An Odakyu Railway guard strikes a stoic pose during morning rush hour. Devotion to duty is key to understanding the kind of everyday heroism on display by ordinary Japanese during these dark days.
Within five days 100,000 expats had fled the capital urged on by panicked messages from the embassies of France, China, the UK, India and finally the USA as well. This was the greatest exodus of gaijin since World War II. In just a few days, Tokyo went from a cosmopolitan metropolis to a provincial Japanese town.
What drove the panic of course was fear of radiation from the unfolding disaster at the Fukushima nuclear plant. In those first few weeks, no one knew for sure whether we were safe or not…
It rained hard the day before and we were told that radiation levels had doubled, carried by the rain.
Power outages also resulted from the nuclear fiasco up North. To avoid blackouts companies started turning off lights in offices during the day, plunging workers in near darkness at times. (It was also a way to save pennies…)
At my office in the Ginza, we work by the lights of our PC screen, squinting whenever we have to read a printed page.

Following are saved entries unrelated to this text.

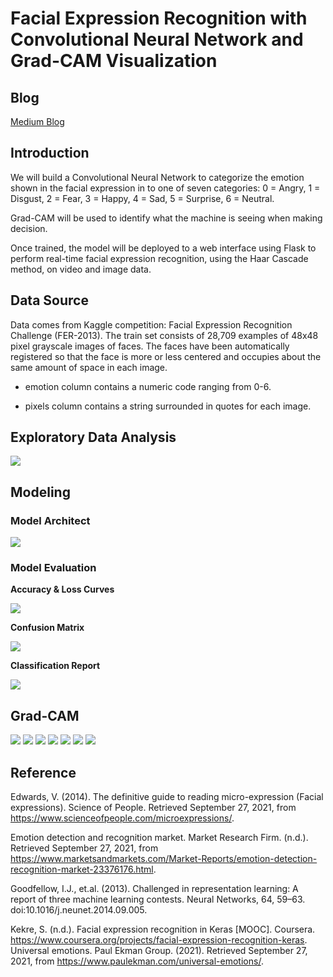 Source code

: # Facial Expression Recognition with Convolutional Neural Network and Grad-CAM Visualization

## Blog

[Medium Blog]()

## Introduction

We will build a Convolutional Neural Network to categorize the emotion shown in the facial expression in to one of seven categories: 0 = Angry, 1 = Disgust, 2 = Fear, 3 = Happy, 4 = Sad, 5 = Surprise, 6 = Neutral. 

Grad-CAM will be used to identify what the machine is seeing when making decision.

Once trained, the model will be deployed to a web interface using Flask to perform real-time facial expression recognition, using the Haar Cascade method, on video and image data.

## Data Source

Data comes from Kaggle competition: Facial Expression Recognition Challenge (FER-2013). The train set consists of 28,709 examples of 48x48 pixel grayscale images of faces. The faces have been automatically registered so that the face is more or less centered and occupies about the same amount of space in each image. 

* emotion column contains a numeric code ranging from 0-6.

* pixels  column contains a string surrounded in quotes for each image.

## Exploratory Data Analysis

<img src = '../main/Data/samples.png'>

## Modeling

### Model Architect

<img src = '../main/Data/model_summary.png'>

### Model Evaluation

**Accuracy & Loss Curves**

<img src = '../main/Data/acc_loss_curve.png'>

**Confusion Matrix**

<img src = '../main/Data/cm.png'>

**Classification Report**

<img src = '../main/Data/classification_report.png'>

## Grad-CAM

<img src = '../main/Data/gradcam1.png'>

<img src = '../main/Data/gradcam2.png'>

<img src = '../main/Data/gradcam3.png'>

<img src = '../main/Data/gradcam4.png'>

<img src = '../main/Data/gradcam5.png'>

<img src = '../main/Data/gradcam6.png'>

<img src = '../main/Data/gradcam7.png'>

## Reference

Edwards, V. (2014). The definitive guide to reading micro-expression (Facial expressions). Science of People. Retrieved September 27, 2021, from https://www.scienceofpeople.com/microexpressions/.

Emotion detection and recognition market. Market Research Firm. (n.d.). Retrieved September 27, 2021, from https://www.marketsandmarkets.com/Market-Reports/emotion-detection-recognition-market-23376176.html.

Goodfellow, I.J., et.al. (2013). Challenged in representation learning: A report of three machine learning contests. Neural Networks, 64, 59–63. doi:10.1016/j.neunet.2014.09.005.

Kekre, S. (n.d.). Facial expression recognition in Keras [MOOC]. Coursera. https://www.coursera.org/projects/facial-expression-recognition-keras.
Universal emotions. Paul Ekman Group. (2021). Retrieved September 27, 2021, from https://www.paulekman.com/universal-emotions/.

As “Jishuku” gathered momentum, folks started to feel guilty about enjoying themselves or being seen to have a good time. By respect for the atrocious suffering of their fellow citizens in Tohoku, they avoided restaurants and bars, resulting in a severe strain on an already stressed economy.
A chef meticulously prepares a window display in an empty fish restaurant in the Ginza.
The loneliest bar in the world. (Yurakucho).
The bars and casual restaurants under the railway tracks in Yurakucho are usually bursting with happy customers.
A masked punter walks by a basement night club in Yurakucho.
For a brief spell the regular preoccupations of the city’s youth seemed to go by the board and it looked like nothing would be quite the same again.
Young ladies drift past a no longer relevant billboard advertising a once popular fashion brand in Shinjuku.
The ultimate challenge to the gathering gloom of “Jishuku” was the looming sakura season. Traditionally “Hanami” or “sakura viewing parties” are a sacred rite in land of traditions. This year many debated whether it was even proper to celebrate those pink blossoms while so many thousands had died up North or were living without electricity in homeless shelters.
Shy cherry blossoms make a first appearance by the railway tracks in Yurakucho. The sakura were late this year as if they too observed some form of “Jishuku”.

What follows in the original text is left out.